Data shown ::

::::

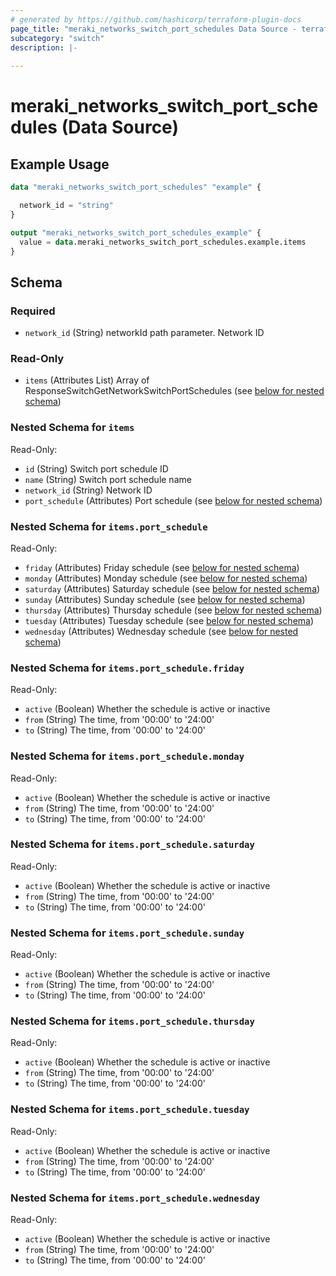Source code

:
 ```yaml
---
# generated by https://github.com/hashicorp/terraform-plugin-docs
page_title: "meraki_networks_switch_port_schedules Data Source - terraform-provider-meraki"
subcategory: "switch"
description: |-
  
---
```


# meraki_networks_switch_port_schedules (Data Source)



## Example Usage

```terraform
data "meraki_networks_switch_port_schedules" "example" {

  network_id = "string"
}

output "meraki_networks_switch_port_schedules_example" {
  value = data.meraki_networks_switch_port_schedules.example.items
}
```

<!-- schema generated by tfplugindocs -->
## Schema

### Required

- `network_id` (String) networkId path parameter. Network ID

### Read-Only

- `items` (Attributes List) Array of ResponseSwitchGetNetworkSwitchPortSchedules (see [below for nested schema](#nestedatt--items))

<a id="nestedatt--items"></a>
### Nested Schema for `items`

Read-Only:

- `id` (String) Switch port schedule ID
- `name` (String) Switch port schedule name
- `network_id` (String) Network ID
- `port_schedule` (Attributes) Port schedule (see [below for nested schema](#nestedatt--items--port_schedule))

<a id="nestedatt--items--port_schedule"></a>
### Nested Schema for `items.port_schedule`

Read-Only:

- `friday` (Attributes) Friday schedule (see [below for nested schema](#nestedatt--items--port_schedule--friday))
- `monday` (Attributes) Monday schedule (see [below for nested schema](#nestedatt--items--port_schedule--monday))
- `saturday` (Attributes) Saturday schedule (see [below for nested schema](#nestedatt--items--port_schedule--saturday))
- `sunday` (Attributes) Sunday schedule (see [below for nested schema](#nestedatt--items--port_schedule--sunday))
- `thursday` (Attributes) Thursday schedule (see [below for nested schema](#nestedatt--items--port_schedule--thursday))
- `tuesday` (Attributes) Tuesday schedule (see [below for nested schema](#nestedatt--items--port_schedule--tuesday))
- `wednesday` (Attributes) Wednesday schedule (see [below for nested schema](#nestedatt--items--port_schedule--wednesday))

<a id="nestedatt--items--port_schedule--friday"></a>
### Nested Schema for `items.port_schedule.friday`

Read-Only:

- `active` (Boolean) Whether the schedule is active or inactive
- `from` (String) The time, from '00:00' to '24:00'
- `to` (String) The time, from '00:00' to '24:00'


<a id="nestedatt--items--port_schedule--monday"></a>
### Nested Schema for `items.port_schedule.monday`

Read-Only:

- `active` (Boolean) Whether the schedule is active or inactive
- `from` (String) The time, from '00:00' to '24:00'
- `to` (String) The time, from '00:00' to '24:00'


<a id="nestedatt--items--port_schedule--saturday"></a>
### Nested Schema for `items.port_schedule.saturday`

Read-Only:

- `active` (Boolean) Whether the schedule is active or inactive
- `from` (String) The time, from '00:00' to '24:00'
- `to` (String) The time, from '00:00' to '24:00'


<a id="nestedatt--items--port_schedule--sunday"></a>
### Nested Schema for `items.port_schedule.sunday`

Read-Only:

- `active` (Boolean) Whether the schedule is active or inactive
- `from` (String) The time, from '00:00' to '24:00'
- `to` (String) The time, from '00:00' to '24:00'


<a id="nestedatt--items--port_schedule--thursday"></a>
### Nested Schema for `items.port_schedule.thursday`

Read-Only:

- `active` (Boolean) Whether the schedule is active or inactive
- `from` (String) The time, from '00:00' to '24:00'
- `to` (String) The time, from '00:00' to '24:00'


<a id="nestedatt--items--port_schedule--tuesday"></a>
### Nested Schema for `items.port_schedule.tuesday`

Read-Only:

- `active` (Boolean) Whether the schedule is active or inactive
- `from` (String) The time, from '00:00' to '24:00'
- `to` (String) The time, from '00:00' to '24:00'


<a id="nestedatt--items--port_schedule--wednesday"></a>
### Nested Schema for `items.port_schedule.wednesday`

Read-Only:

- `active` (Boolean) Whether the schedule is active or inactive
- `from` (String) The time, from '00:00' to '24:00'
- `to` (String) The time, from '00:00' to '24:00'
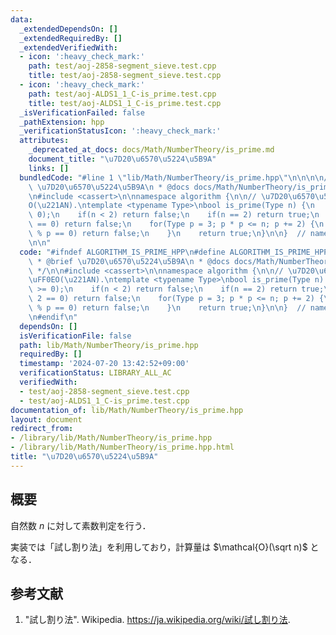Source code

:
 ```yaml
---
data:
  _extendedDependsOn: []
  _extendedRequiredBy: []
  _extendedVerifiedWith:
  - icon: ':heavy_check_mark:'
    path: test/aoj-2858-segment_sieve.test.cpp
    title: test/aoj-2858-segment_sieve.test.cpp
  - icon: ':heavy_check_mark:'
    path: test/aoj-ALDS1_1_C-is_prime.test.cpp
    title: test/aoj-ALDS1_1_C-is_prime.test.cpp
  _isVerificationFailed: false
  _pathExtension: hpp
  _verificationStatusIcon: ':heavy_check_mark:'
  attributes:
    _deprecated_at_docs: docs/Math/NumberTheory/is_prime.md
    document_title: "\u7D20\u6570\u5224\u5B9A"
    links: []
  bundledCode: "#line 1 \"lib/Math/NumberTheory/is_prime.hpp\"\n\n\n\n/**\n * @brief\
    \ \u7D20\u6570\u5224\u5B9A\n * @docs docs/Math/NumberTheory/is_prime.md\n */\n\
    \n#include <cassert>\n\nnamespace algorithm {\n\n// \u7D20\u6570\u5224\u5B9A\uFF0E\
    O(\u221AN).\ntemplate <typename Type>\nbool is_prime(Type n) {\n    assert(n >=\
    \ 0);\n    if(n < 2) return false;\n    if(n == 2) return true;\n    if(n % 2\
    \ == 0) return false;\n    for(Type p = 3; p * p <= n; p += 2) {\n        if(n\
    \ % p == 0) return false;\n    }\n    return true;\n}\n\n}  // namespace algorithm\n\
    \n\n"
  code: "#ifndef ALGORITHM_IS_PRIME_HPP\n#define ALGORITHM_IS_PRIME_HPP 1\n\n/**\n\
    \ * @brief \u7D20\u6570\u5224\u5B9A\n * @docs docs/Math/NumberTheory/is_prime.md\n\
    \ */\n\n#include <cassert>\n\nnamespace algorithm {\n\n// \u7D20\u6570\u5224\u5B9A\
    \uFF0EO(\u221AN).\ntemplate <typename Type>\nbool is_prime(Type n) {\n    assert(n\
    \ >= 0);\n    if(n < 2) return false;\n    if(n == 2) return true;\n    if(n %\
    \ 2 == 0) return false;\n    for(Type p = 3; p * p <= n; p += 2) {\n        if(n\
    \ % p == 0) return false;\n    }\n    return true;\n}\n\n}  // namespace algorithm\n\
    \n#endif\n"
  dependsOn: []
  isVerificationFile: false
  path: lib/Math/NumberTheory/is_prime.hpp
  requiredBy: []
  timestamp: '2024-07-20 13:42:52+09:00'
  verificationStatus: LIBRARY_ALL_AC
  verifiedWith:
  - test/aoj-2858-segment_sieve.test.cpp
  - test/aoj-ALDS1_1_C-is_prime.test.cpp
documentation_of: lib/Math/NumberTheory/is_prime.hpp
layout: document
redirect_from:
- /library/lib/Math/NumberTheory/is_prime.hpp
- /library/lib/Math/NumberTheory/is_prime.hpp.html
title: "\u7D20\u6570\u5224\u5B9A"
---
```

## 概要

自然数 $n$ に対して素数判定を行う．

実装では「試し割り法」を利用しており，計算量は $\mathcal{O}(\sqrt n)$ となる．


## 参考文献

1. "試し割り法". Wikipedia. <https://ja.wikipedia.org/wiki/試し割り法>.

::::

Task description :: Write out exactly the lines above between the line with "for nested schema](#nestedatt--items--port_schedule--sunday))" and the line with "for nested schema](#nestedatt--items--port_schedule--tuesday))", inclusive, and nothing beyond them.

Your solution ::
- `sunday` (Attributes) Sunday schedule (see [below for nested schema](#nestedatt--items--port_schedule--sunday))
- `thursday` (Attributes) Thursday schedule (see [below for nested schema](#nestedatt--items--port_schedule--thursday))
- `tuesday` (Attributes) Tuesday schedule (see [below for nested schema](#nestedatt--items--port_schedule--tuesday))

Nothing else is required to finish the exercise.